The "Hindenburg Omen," an ominous technical indicator that stokes chatter about a market crash possibly looming in the near future, has been triggered. However, the signal may be wrong this time because it's getting skewed by international stocks, which are more prevalent today, according to a technical analyst at MKM Partners.
MKM's JC O'Hara said the signal was triggered last week at the New York Stock Exchange. For this to happen, four criteria must be met, O'Hara said:
- First, the 10-week moving average of the exchange's composite index must be rising.
- Second, the number of stocks making new 52-week highs and lows must both exceed 2.2 percent of the total issues traded in an exchange.

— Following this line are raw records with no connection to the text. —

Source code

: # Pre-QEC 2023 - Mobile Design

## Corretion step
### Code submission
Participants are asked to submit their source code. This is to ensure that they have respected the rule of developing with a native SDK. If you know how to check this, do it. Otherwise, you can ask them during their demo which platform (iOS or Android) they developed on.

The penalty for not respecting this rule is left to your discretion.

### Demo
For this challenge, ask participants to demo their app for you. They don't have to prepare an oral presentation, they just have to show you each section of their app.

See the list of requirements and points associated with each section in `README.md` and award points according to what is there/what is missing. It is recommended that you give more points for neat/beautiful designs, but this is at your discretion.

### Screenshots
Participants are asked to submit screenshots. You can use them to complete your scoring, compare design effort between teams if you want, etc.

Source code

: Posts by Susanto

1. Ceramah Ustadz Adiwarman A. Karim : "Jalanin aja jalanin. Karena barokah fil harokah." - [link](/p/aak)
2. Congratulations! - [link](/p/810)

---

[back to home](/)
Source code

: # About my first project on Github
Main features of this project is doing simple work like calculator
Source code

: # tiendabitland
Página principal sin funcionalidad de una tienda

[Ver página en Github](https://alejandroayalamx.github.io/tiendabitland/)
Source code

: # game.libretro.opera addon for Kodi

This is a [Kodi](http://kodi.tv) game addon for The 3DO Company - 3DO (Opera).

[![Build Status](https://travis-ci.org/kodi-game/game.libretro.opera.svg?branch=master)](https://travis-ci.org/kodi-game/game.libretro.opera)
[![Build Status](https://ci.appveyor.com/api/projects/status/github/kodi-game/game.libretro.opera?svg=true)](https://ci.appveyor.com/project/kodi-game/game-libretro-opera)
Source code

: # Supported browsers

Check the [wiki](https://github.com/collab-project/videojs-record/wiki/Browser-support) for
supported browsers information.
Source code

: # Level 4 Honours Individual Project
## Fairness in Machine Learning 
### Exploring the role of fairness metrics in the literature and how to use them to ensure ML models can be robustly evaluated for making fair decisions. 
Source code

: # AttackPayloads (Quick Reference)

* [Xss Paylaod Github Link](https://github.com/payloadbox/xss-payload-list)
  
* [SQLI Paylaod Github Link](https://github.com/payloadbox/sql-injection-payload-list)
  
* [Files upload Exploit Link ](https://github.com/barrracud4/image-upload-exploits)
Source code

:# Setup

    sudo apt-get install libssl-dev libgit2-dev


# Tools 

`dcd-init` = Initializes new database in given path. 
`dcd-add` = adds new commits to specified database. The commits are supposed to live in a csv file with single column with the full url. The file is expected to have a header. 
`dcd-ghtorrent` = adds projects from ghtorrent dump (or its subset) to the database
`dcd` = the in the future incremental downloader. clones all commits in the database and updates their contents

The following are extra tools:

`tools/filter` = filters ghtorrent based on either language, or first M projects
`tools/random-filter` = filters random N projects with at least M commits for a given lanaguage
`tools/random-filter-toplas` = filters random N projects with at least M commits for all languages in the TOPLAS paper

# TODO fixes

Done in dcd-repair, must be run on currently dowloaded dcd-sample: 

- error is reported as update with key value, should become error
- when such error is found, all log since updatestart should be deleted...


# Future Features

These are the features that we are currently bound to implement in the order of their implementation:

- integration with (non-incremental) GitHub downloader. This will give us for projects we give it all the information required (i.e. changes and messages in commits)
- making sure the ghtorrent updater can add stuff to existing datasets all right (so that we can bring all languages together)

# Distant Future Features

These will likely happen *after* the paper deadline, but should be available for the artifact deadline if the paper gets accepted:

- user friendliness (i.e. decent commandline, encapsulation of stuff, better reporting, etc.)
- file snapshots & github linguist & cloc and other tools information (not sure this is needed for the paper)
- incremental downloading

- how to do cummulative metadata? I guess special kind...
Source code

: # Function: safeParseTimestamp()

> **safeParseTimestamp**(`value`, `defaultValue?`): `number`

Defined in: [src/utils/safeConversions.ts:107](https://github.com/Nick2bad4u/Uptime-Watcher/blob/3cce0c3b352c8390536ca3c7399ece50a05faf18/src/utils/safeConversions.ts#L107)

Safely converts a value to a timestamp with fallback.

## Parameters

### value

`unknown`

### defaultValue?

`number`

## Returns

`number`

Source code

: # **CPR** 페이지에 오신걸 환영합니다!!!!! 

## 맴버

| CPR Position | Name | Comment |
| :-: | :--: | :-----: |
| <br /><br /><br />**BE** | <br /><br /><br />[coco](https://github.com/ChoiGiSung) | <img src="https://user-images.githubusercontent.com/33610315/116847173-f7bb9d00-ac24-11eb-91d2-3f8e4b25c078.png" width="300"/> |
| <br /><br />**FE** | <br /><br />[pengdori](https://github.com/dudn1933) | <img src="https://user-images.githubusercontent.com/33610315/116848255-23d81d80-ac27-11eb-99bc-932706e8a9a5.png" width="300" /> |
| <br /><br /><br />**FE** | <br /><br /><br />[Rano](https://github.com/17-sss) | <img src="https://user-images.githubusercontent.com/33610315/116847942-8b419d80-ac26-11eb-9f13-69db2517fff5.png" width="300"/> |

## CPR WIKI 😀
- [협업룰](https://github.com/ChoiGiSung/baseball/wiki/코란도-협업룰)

- Third, the McClellan oscillator — a measure of market breadth based on advancing and declining stocks — must be negative that day.
- Finally, new 52-week highs in an exchange must be less than or equal to twice the new 52-week lows in an exchange.
Source: MKM Partners
These criteria were all met on Sept. 11 at the New York Stock Exchange. But O'Hara notes this may be more of a reflection of weakness overseas than a market crash looming.
"As the NYSE composite is above its rising 50-day moving average, many securities within the index have made new 52-week lows," he said in a note to clients. "Those securities are predominately ADRs, representing international companies. Of the 2,000+ stocks within the NYSE Composite, 360 are foreign listings."